WORK TO BE COMPLETED: Lines with "ReferenceAssemblyFromVbaProject": pull these out of the listing below.

==== RECORDED INFORMATION

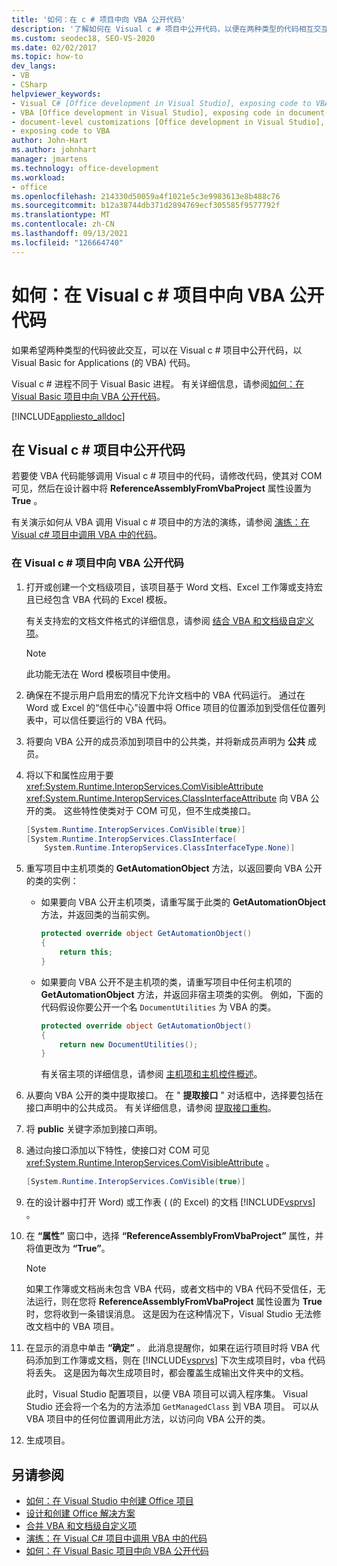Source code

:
 ```yaml
---
title: '如何：在 c # 项目中向 VBA 公开代码'
description: '了解如何在 Visual c # 项目中公开代码，以便在两种类型的代码相互交互时，Visual Basic for Applications (VBA) 代码。'
ms.custom: seodec18, SEO-VS-2020
ms.date: 02/02/2017
ms.topic: how-to
dev_langs:
- VB
- CSharp
helpviewer_keywords:
- Visual C# [Office development in Visual Studio], exposing code to VBA
- VBA [Office development in Visual Studio], exposing code in document-level customizations
- document-level customizations [Office development in Visual Studio], exposing code
- exposing code to VBA
author: John-Hart
ms.author: johnhart
manager: jmartens
ms.technology: office-development
ms.workload:
- office
ms.openlocfilehash: 214330d50059a4f1021e5c3e9983613e8b488c76
ms.sourcegitcommit: b12a38744db371d2894769ecf305585f9577792f
ms.translationtype: MT
ms.contentlocale: zh-CN
ms.lasthandoff: 09/13/2021
ms.locfileid: "126664740"
---
```

# <a name="how-to-expose-code-to-vba-in-a-visual-c-project"></a>如何：在 Visual c # 项目中向 VBA 公开代码
  如果希望两种类型的代码彼此交互，可以在 Visual c # 项目中公开代码，以 Visual Basic for Applications (的 VBA) 代码。

 Visual c # 进程不同于 Visual Basic 进程。 有关详细信息，请参阅[如何：在 Visual Basic 项目中向 VBA 公开代码](../vsto/how-to-expose-code-to-vba-in-a-visual-basic-project.md)。

 [!INCLUDE[appliesto_alldoc](../vsto/includes/appliesto-alldoc-md.md)]

## <a name="expose-code-in-a-visual-c-project"></a>在 Visual c # 项目中公开代码
 若要使 VBA 代码能够调用 Visual c # 项目中的代码，请修改代码，使其对 COM 可见，然后在设计器中将 **ReferenceAssemblyFromVbaProject** 属性设置为 **True** 。

 有关演示如何从 VBA 调用 Visual c # 项目中的方法的演练，请参阅 [演练：在 Visual c&#35; 项目中调用 VBA 中的代码](../vsto/walkthrough-calling-code-from-vba-in-a-visual-csharp-project.md)。

### <a name="to-expose-code-in-a-visual-c-project-to-vba"></a>在 Visual c # 项目中向 VBA 公开代码

1. 打开或创建一个文档级项目，该项目基于 Word 文档、Excel 工作簿或支持宏且已经包含 VBA 代码的 Excel 模板。

    有关支持宏的文档文件格式的详细信息，请参阅 [结合 VBA 和文档级自定义项](../vsto/combining-vba-and-document-level-customizations.md)。

   > [!NOTE]
   > 此功能无法在 Word 模板项目中使用。

2. 确保在不提示用户启用宏的情况下允许文档中的 VBA 代码运行。 通过在 Word 或 Excel 的“信任中心”设置中将 Office 项目的位置添加到受信任位置列表中，可以信任要运行的 VBA 代码。

3. 将要向 VBA 公开的成员添加到项目中的公共类，并将新成员声明为 **公共** 成员。

4. 将以下和属性应用于要 <xref:System.Runtime.InteropServices.ComVisibleAttribute> <xref:System.Runtime.InteropServices.ClassInterfaceAttribute> 向 VBA 公开的类。 这些特性使类对于 COM 可见，但不生成类接口。

   ```csharp
   [System.Runtime.InteropServices.ComVisible(true)]
   [System.Runtime.InteropServices.ClassInterface(
       System.Runtime.InteropServices.ClassInterfaceType.None)]
   ```

5. 重写项目中主机项类的 **GetAutomationObject** 方法，以返回要向 VBA 公开的类的实例：

   - 如果要向 VBA 公开主机项类，请重写属于此类的 **GetAutomationObject** 方法，并返回类的当前实例。

     ```csharp
     protected override object GetAutomationObject()
     {
         return this;
     }
     ```

   - 如果要向 VBA 公开不是主机项的类，请重写项目中任何主机项的 **GetAutomationObject** 方法，并返回非宿主项类的实例。 例如，下面的代码假设你要公开一个名 `DocumentUtilities` 为 VBA 的类。

     ```csharp
     protected override object GetAutomationObject()
     {
         return new DocumentUtilities();
     }
     ```

     有关宿主项的详细信息，请参阅 [主机项和主机控件概述](../vsto/host-items-and-host-controls-overview.md)。

6. 从要向 VBA 公开的类中提取接口。 在 " **提取接口** " 对话框中，选择要包括在接口声明中的公共成员。 有关详细信息，请参阅 [提取接口重构](../ide/reference/extract-interface.md)。

7. 将 **public** 关键字添加到接口声明。

8. 通过向接口添加以下特性，使接口对 COM 可见 <xref:System.Runtime.InteropServices.ComVisibleAttribute> 。

   ```csharp
   [System.Runtime.InteropServices.ComVisible(true)]
   ```

9. 在的设计器中打开 Word) 或工作表 ( (的 Excel) 的文档 [!INCLUDE[vsprvs](../sharepoint/includes/vsprvs-md.md)] 。

10. 在 **“属性”** 窗口中，选择 **“ReferenceAssemblyFromVbaProject”** 属性，并将值更改为 **“True”**。

    > [!NOTE]
    > 如果工作簿或文档尚未包含 VBA 代码，或者文档中的 VBA 代码不受信任，无法运行，则在您将 **ReferenceAssemblyFromVbaProject** 属性设置为 **True** 时，您将收到一条错误消息。 这是因为在这种情况下，Visual Studio 无法修改文档中的 VBA 项目。

11. 在显示的消息中单击 **“确定”** 。 此消息提醒你，如果在运行项目时将 VBA 代码添加到工作簿或文档，则在 [!INCLUDE[vsprvs](../sharepoint/includes/vsprvs-md.md)] 下次生成项目时，vba 代码将丢失。 这是因为每次生成项目时，都会覆盖生成输出文件夹中的文档。

     此时，Visual Studio 配置项目，以便 VBA 项目可以调入程序集。 Visual Studio 还会将一个名为的方法添加 `GetManagedClass` 到 VBA 项目。 可以从 VBA 项目中的任何位置调用此方法，以访问向 VBA 公开的类。

12. 生成项目。

## <a name="see-also"></a>另请参阅
- [如何：在 Visual Studio 中创建 Office 项目](../vsto/how-to-create-office-projects-in-visual-studio.md)
- [设计和创建 Office 解决方案](../vsto/designing-and-creating-office-solutions.md)
- [合并 VBA 和文档级自定义项](../vsto/combining-vba-and-document-level-customizations.md)
- [演练：在 Visual C&#35; 项目中调用 VBA 中的代码](../vsto/walkthrough-calling-code-from-vba-in-a-visual-csharp-project.md)
- [如何：在 Visual Basic 项目中向 VBA 公开代码](../vsto/how-to-expose-code-to-vba-in-a-visual-basic-project.md)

========

TASK RESPONSE:
 若要使 VBA 代码能够调用 Visual c # 项目中的代码，请修改代码，使其对 COM 可见，然后在设计器中将 **ReferenceAssemblyFromVbaProject** 属性设置为 **True** 。
10. 在 **“属性”** 窗口中，选择 **“ReferenceAssemblyFromVbaProject”** 属性，并将值更改为 **“True”**。
    > 如果工作簿或文档尚未包含 VBA 代码，或者文档中的 VBA 代码不受信任，无法运行，则在您将 **ReferenceAssemblyFromVbaProject** 属性设置为 **True** 时，您将收到一条错误消息。 这是因为在这种情况下，Visual Studio 无法修改文档中的 VBA 项目。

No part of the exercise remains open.